(DATA TO USE Opens)

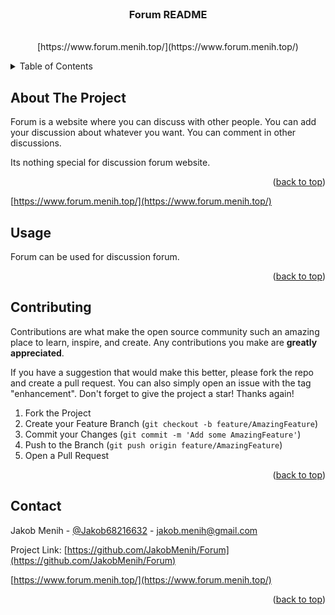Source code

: <div id="top"></div>



<br />
<div align="center">

  <h3 align="center">Forum README</h3>

  <p align="center">
    <br />
    <a href="https://github.com/JakobMenih/Forum"></a>
    [https://www.forum.menih.top/](https://www.forum.menih.top/)
    <br />
  </p>
</div>



<!-- TABLE OF CONTENTS -->
<details>
  <summary>Table of Contents</summary>
  <ol>
    <li><a href="#about-the-project">About The Project</a>
    <li><a href="#usage">Usage</a></li>
    <li><a href="#contributing">Contributing</a></li>
    <li><a href="#contact">Contact</a></li>
  </ol>
</details>



<!-- ABOUT THE PROJECT -->
## About The Project


Forum is a website where you can discuss with other people. You can add your discussion about whatever you want. You can comment in other discussions.

Its nothing special for discussion forum website.

<a href=https://www.forum.menih.top></a>

<p align="right">(<a href="#top">back to top</a>)</p>

[https://www.forum.menih.top/](https://www.forum.menih.top/)


## Usage

Forum can be used for discussion forum.



<p align="right">(<a href="#top">back to top</a>)</p>



<!-- CONTRIBUTING -->
## Contributing

Contributions are what make the open source community such an amazing place to learn, inspire, and create. Any contributions you make are **greatly appreciated**.

If you have a suggestion that would make this better, please fork the repo and create a pull request. You can also simply open an issue with the tag "enhancement".
Don't forget to give the project a star! Thanks again!

1. Fork the Project
2. Create your Feature Branch (`git checkout -b feature/AmazingFeature`)
3. Commit your Changes (`git commit -m 'Add some AmazingFeature'`)
4. Push to the Branch (`git push origin feature/AmazingFeature`)
5. Open a Pull Request

<p align="right">(<a href="#top">back to top</a>)</p>





<!-- CONTACT -->
## Contact

Jakob Menih - [@Jakob68216632](https://twitter.com/@Jakob68216632) - jakob.menih@gmail.com

Project Link: [https://github.com/JakobMenih/Forum](https://github.com/JakobMenih/Forum)

[https://www.forum.menih.top/](https://www.forum.menih.top/)

<p align="right">(<a href="#top">back to top</a>)</p>
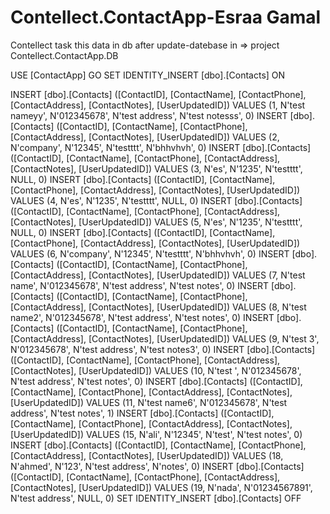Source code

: # Contellect.ContactApp-Esraa Gamal
 Contellect task
this data in db after update-datebase in => project Contellect.ContactApp.DB


USE [ContactApp]
GO
SET IDENTITY_INSERT [dbo].[Contacts] ON 

INSERT [dbo].[Contacts] ([ContactID], [ContactName], [ContactPhone], [ContactAddress], [ContactNotes], [UserUpdatedID]) VALUES (1, N'test nameyy', N'012345678', N'test address', N'test notesss', 0)
INSERT [dbo].[Contacts] ([ContactID], [ContactName], [ContactPhone], [ContactAddress], [ContactNotes], [UserUpdatedID]) VALUES (2, N'company', N'12345', N'testttt', N'bhhvhvh', 0)
INSERT [dbo].[Contacts] ([ContactID], [ContactName], [ContactPhone], [ContactAddress], [ContactNotes], [UserUpdatedID]) VALUES (3, N'es', N'1235', N'testttt', NULL, 0)
INSERT [dbo].[Contacts] ([ContactID], [ContactName], [ContactPhone], [ContactAddress], [ContactNotes], [UserUpdatedID]) VALUES (4, N'es', N'1235', N'testttt', NULL, 0)
INSERT [dbo].[Contacts] ([ContactID], [ContactName], [ContactPhone], [ContactAddress], [ContactNotes], [UserUpdatedID]) VALUES (5, N'es', N'1235', N'testttt', NULL, 0)
INSERT [dbo].[Contacts] ([ContactID], [ContactName], [ContactPhone], [ContactAddress], [ContactNotes], [UserUpdatedID]) VALUES (6, N'company', N'12345', N'testttt', N'bhhvhvh', 0)
INSERT [dbo].[Contacts] ([ContactID], [ContactName], [ContactPhone], [ContactAddress], [ContactNotes], [UserUpdatedID]) VALUES (7, N'test name', N'012345678', N'test address', N'test notes', 0)
INSERT [dbo].[Contacts] ([ContactID], [ContactName], [ContactPhone], [ContactAddress], [ContactNotes], [UserUpdatedID]) VALUES (8, N'test name2', N'012345678', N'test address', N'test notes', 0)
INSERT [dbo].[Contacts] ([ContactID], [ContactName], [ContactPhone], [ContactAddress], [ContactNotes], [UserUpdatedID]) VALUES (9, N'test 3', N'012345678', N'test address', N'test notes3', 0)
INSERT [dbo].[Contacts] ([ContactID], [ContactName], [ContactPhone], [ContactAddress], [ContactNotes], [UserUpdatedID]) VALUES (10, N'test ', N'012345678', N'test address', N'test notes', 0)
INSERT [dbo].[Contacts] ([ContactID], [ContactName], [ContactPhone], [ContactAddress], [ContactNotes], [UserUpdatedID]) VALUES (11, N'test name6', N'012345678', N'test address', N'test notes', 1)
INSERT [dbo].[Contacts] ([ContactID], [ContactName], [ContactPhone], [ContactAddress], [ContactNotes], [UserUpdatedID]) VALUES (15, N'ali', N'12345', N'test', N'test notes', 0)
INSERT [dbo].[Contacts] ([ContactID], [ContactName], [ContactPhone], [ContactAddress], [ContactNotes], [UserUpdatedID]) VALUES (18, N'ahmed', N'123', N'test address', N'notes', 0)
INSERT [dbo].[Contacts] ([ContactID], [ContactName], [ContactPhone], [ContactAddress], [ContactNotes], [UserUpdatedID]) VALUES (19, N'nada', N'01234567891', N'test address', NULL, 0)
SET IDENTITY_INSERT [dbo].[Contacts] OFF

(DATA TO USE Closes)

» **INSTRUCTIONS TO FOLLOW**
Which of the lines above mention the word "website"? Pull those lines out.

» **ANSWER AREA**
Forum is a website where you can discuss with other people. You can add your discussion about whatever you want. You can comment in other discussions.
Its nothing special for discussion forum website.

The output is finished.